Sunday, December 2, 2012

Be Brave, Be Safe. Take Care.

 This shot is looking over to the North Jetty and Bullard's Beach beyond and the one below is the Coquille River Lighthouse.  Sometime soon I'll go and shoot the North Jetty/Bullard's, but for now, this is what saw when I walked up to the top of the South Jetty.  So pretty!

 I've been thinking about bravery in the last few weeks.  I get told that I am brave quite a bit.  I suppose that after a fashion I am... if the definition of bravery is being scared and acting anyway.  I am moving on in my life after my husband's death, but don't feel very brave often, I'm scared a lot.  Along with all the other stuff that happened, I lost my best friend in the world - the human I could tell anything to, and I miss him, but I have to keep going - right?

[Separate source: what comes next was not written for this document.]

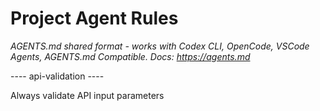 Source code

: # Project Agent Rules

*AGENTS.md shared format - works with Codex CLI, OpenCode, VSCode Agents, AGENTS.md Compatible. Docs: https://agents.md*

---- api-validation ----

Always validate API input parameters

 I don't feel very brave when I move forward in life.  I feel resigned.  I know I can't just say *here* because here doesn't exist.  Much like the beach, here changes almost constantly.  Stuff moves in and out like the sands and the trees and the tide... people, opportunities, etc.

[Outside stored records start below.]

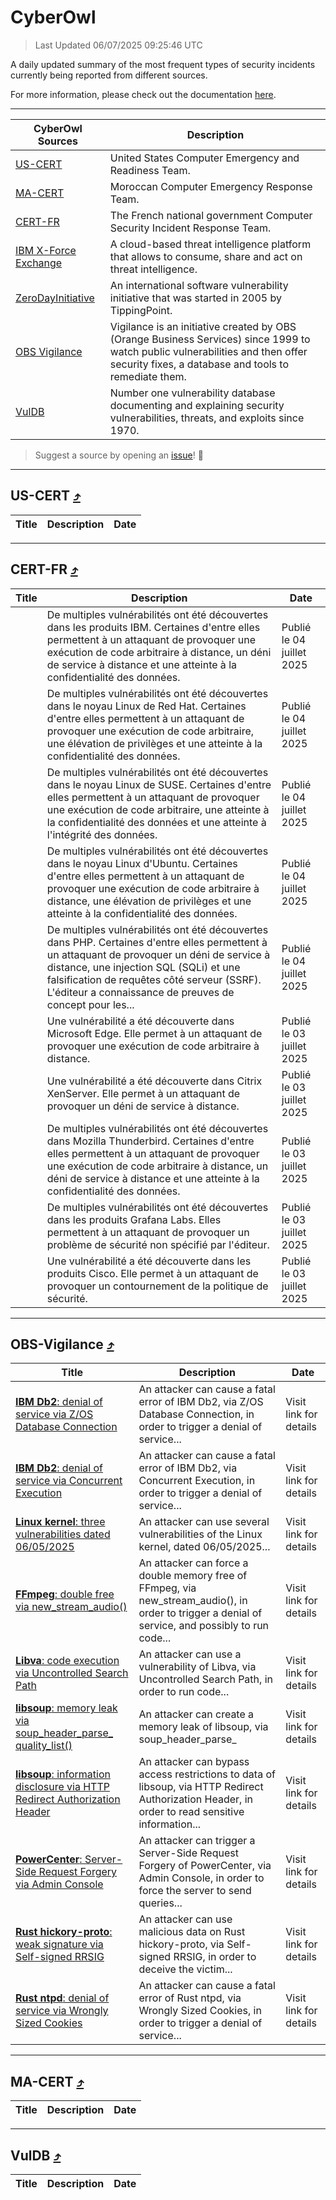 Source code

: 
 <div id='top'></div>

# CyberOwl

 > Last Updated 06/07/2025 09:25:46 UTC
 
 A daily updated summary of the most frequent types of security incidents currently being reported from different sources.
 
 For more information, please check out the documentation [here](./docs/README.md).
 
 ---
 |CyberOwl Sources|Description|
 |---|---|
 |[US-CERT](#us-cert-arrow_heading_up)|United States Computer Emergency and Readiness Team.|
 |[MA-CERT](#ma-cert-arrow_heading_up)|Moroccan Computer Emergency Response Team.|
 |[CERT-FR](#cert-fr-arrow_heading_up)|The French national government Computer Security Incident Response Team.|
 |[IBM X-Force Exchange](#ibmcloud-arrow_heading_up)|A cloud-based threat intelligence platform that allows to consume, share and act on threat intelligence.|
 |[ZeroDayInitiative](#zerodayinitiative-arrow_heading_up)|An international software vulnerability initiative that was started in 2005 by TippingPoint.|
 |[OBS Vigilance](#obs-vigilance-arrow_heading_up)|Vigilance is an initiative created by OBS (Orange Business Services) since 1999 to watch public vulnerabilities and then offer security fixes, a database and tools to remediate them.|
 |[VulDB](#vuldb-arrow_heading_up)|Number one vulnerability database documenting and explaining security vulnerabilities, threats, and exploits since 1970.|
 
 > Suggest a source by opening an [issue](https://github.com/karimhabush/cyberowl/issues)! :raised_hands:
 ---

## US-CERT [:arrow_heading_up:](#cyberowl)

 |Title|Description|Date|
 |---|---|---|
 
 ---

## CERT-FR [:arrow_heading_up:](#cyberowl)

 |Title|Description|Date|
 |---|---|---|
 |[](https://www.cert.ssi.gouv.fr/avis/CERTFR-2025-AVI-0562/)|De multiples vulnérabilités ont été découvertes dans les produits IBM. Certaines d'entre elles permettent à un attaquant de provoquer une exécution de code arbitraire à distance, un déni de service à distance et une atteinte à la confidentialité des données.|Publié le 04 juillet 2025|
 |[](https://www.cert.ssi.gouv.fr/avis/CERTFR-2025-AVI-0561/)|De multiples vulnérabilités ont été découvertes dans le noyau Linux de Red Hat. Certaines d'entre elles permettent à un attaquant de provoquer une exécution de code arbitraire, une élévation de privilèges et une atteinte à la confidentialité des données.|Publié le 04 juillet 2025|
 |[](https://www.cert.ssi.gouv.fr/avis/CERTFR-2025-AVI-0560/)|De multiples vulnérabilités ont été découvertes dans le noyau Linux de SUSE. Certaines d'entre elles permettent à un attaquant de provoquer une exécution de code arbitraire, une atteinte à la confidentialité des données et une atteinte à l'intégrité des données.|Publié le 04 juillet 2025|
 |[](https://www.cert.ssi.gouv.fr/avis/CERTFR-2025-AVI-0559/)|De multiples vulnérabilités ont été découvertes dans le noyau Linux d'Ubuntu. Certaines d'entre elles permettent à un attaquant de provoquer une exécution de code arbitraire à distance, une élévation de privilèges et une atteinte à la confidentialité des données.|Publié le 04 juillet 2025|
 |[](https://www.cert.ssi.gouv.fr/avis/CERTFR-2025-AVI-0558/)|De multiples vulnérabilités ont été découvertes dans PHP. Certaines d'entre elles permettent à un attaquant de provoquer un déni de service à distance, une injection SQL (SQLi) et une falsification de requêtes côté serveur (SSRF). L'éditeur a connaissance de preuves de concept pour les...|Publié le 04 juillet 2025|
 |[](https://www.cert.ssi.gouv.fr/avis/CERTFR-2025-AVI-0557/)|Une vulnérabilité a été découverte dans Microsoft Edge. Elle permet à un attaquant de provoquer une exécution de code arbitraire à distance.|Publié le 03 juillet 2025|
 |[](https://www.cert.ssi.gouv.fr/avis/CERTFR-2025-AVI-0556/)|Une vulnérabilité a été découverte dans Citrix XenServer. Elle permet à un attaquant de provoquer un déni de service à distance.|Publié le 03 juillet 2025|
 |[](https://www.cert.ssi.gouv.fr/avis/CERTFR-2025-AVI-0555/)|De multiples vulnérabilités ont été découvertes dans Mozilla Thunderbird. Certaines d'entre elles permettent à un attaquant de provoquer une exécution de code arbitraire à distance, un déni de service à distance et une atteinte à la confidentialité des données.|Publié le 03 juillet 2025|
 |[](https://www.cert.ssi.gouv.fr/avis/CERTFR-2025-AVI-0554/)|De multiples vulnérabilités ont été découvertes dans les produits Grafana Labs. Elles permettent à un attaquant de provoquer un problème de sécurité non spécifié par l'éditeur.|Publié le 03 juillet 2025|
 |[](https://www.cert.ssi.gouv.fr/avis/CERTFR-2025-AVI-0553/)|Une vulnérabilité a été découverte dans les produits Cisco. Elle permet à un attaquant de provoquer un contournement de la politique de sécurité.|Publié le 03 juillet 2025|
 
 ---

## OBS-Vigilance [:arrow_heading_up:](#cyberowl)

 |Title|Description|Date|
 |---|---|---|
 |[<a href="https://vigilance.fr/vulnerability/IBM-Db2-denial-of-service-via-Z-OS-Database-Connection-47038" class="noirorange"><b>IBM Db2</b>: denial of service via Z/OS Database Connection</a>](https://vigilance.fr/vulnerability/IBM-Db2-denial-of-service-via-Z-OS-Database-Connection-47038)|An attacker can cause a fatal error of IBM Db2, via Z/OS Database Connection, in order to trigger a denial of service...|Visit link for details|
 |[<a href="https://vigilance.fr/vulnerability/IBM-Db2-denial-of-service-via-Concurrent-Execution-47037" class="noirorange"><b>IBM Db2</b>: denial of service via Concurrent Execution</a>](https://vigilance.fr/vulnerability/IBM-Db2-denial-of-service-via-Concurrent-Execution-47037)|An attacker can cause a fatal error of IBM Db2, via Concurrent Execution, in order to trigger a denial of service...|Visit link for details|
 |[<a href="https://vigilance.fr/vulnerability/Linux-kernel-three-vulnerabilities-dated-06-05-2025-47035" class="noirorange"><b>Linux kernel</b>: three vulnerabilities dated 06/05/2025</a>](https://vigilance.fr/vulnerability/Linux-kernel-three-vulnerabilities-dated-06-05-2025-47035)|An attacker can use several vulnerabilities of the Linux kernel, dated 06/05/2025...|Visit link for details|
 |[<a href="https://vigilance.fr/vulnerability/FFmpeg-double-free-via-new-stream-audio-47034" class="noirorange"><b>FFmpeg</b>: double free via new_stream_audio()</a>](https://vigilance.fr/vulnerability/FFmpeg-double-free-via-new-stream-audio-47034)|An attacker can force a double memory free of FFmpeg, via new_stream_audio(), in order to trigger a denial of service, and possibly to run code...|Visit link for details|
 |[<a href="https://vigilance.fr/vulnerability/Libva-code-execution-via-Uncontrolled-Search-Path-47033" class="noirorange"><b>Libva</b>: code execution via Uncontrolled Search Path</a>](https://vigilance.fr/vulnerability/Libva-code-execution-via-Uncontrolled-Search-Path-47033)|An attacker can use a vulnerability of Libva, via Uncontrolled Search Path, in order to run code...|Visit link for details|
 |[<a href="https://vigilance.fr/vulnerability/libsoup-memory-leak-via-soup-header-parse-quality-list-47030" class="noirorange"><b>libsoup</b>: memory leak via soup_header_parse_<wbr>quality_list()</wbr></a>](https://vigilance.fr/vulnerability/libsoup-memory-leak-via-soup-header-parse-quality-list-47030)|An attacker can create a memory leak of libsoup, via soup_header_parse_|Visit link for details|
 |[<a href="https://vigilance.fr/vulnerability/libsoup-information-disclosure-via-HTTP-Redirect-Authorization-Header-47029" class="noirorange"><b>libsoup</b>: information disclosure via HTTP Redirect Authorization Header</a>](https://vigilance.fr/vulnerability/libsoup-information-disclosure-via-HTTP-Redirect-Authorization-Header-47029)|An attacker can bypass access restrictions to data of libsoup, via HTTP Redirect Authorization Header, in order to read sensitive information...|Visit link for details|
 |[<a href="https://vigilance.fr/vulnerability/PowerCenter-Server-Side-Request-Forgery-via-Admin-Console-47027" class="noirorange"><b>PowerCenter</b>: Server-Side Request Forgery via Admin Console</a>](https://vigilance.fr/vulnerability/PowerCenter-Server-Side-Request-Forgery-via-Admin-Console-47027)|An attacker can trigger a Server-Side Request Forgery of PowerCenter, via Admin Console, in order to force the server to send queries...|Visit link for details|
 |[<a href="https://vigilance.fr/vulnerability/Rust-hickory-proto-weak-signature-via-Self-signed-RRSIG-47026" class="noirorange"><b>Rust hickory-proto</b>: weak signature via Self-signed RRSIG</a>](https://vigilance.fr/vulnerability/Rust-hickory-proto-weak-signature-via-Self-signed-RRSIG-47026)|An attacker can use malicious data on Rust hickory-proto, via Self-signed RRSIG, in order to deceive the victim...|Visit link for details|
 |[<a href="https://vigilance.fr/vulnerability/Rust-ntpd-denial-of-service-via-Wrongly-Sized-Cookies-47025" class="noirorange"><b>Rust ntpd</b>: denial of service via Wrongly Sized Cookies</a>](https://vigilance.fr/vulnerability/Rust-ntpd-denial-of-service-via-Wrongly-Sized-Cookies-47025)|An attacker can cause a fatal error of Rust ntpd, via Wrongly Sized Cookies, in order to trigger a denial of service...|Visit link for details|
 
 ---

## MA-CERT [:arrow_heading_up:](#cyberowl)

 |Title|Description|Date|
 |---|---|---|
 
 ---

## VulDB [:arrow_heading_up:](#cyberowl)

 |Title|Description|Date|
 |---|---|---|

 Often, stuff doesn't work out the way you hope and sometimes your heart get squashed a bit, and sometimes it gets downright broken.  I'm told it's brave to want to try again, to open yourself up to someone or something new.  I don't know if it is, I don't know any other way. I'm not willing to hide away because it's painful.  I know I take risks - I'm an adventuresome woman.
 Sometimes I do stupid stuff because I've never gone that way before.  The low tide was +3 feet today, and I like to walk at low tide, but I had not woken up early enough to meet it (and it was raining) so I went a few hours past the low, when the surf was making it's way up the beach.  The moon was full a few days ago brought the tide up high and with it a lot of trees, and a lot of sand.
 As I was walking, and (honestly) dodging the waves and sometimes stumps in the water I walked not quite half way down the beach and realized that this was probably unsafe for me.  For all of it's beauty, this really wasn't safe to be out alone.  If something happened, there'd be no way for me to get help enough in time and I could get hurt.  I had a strong intuition that this was a possibility.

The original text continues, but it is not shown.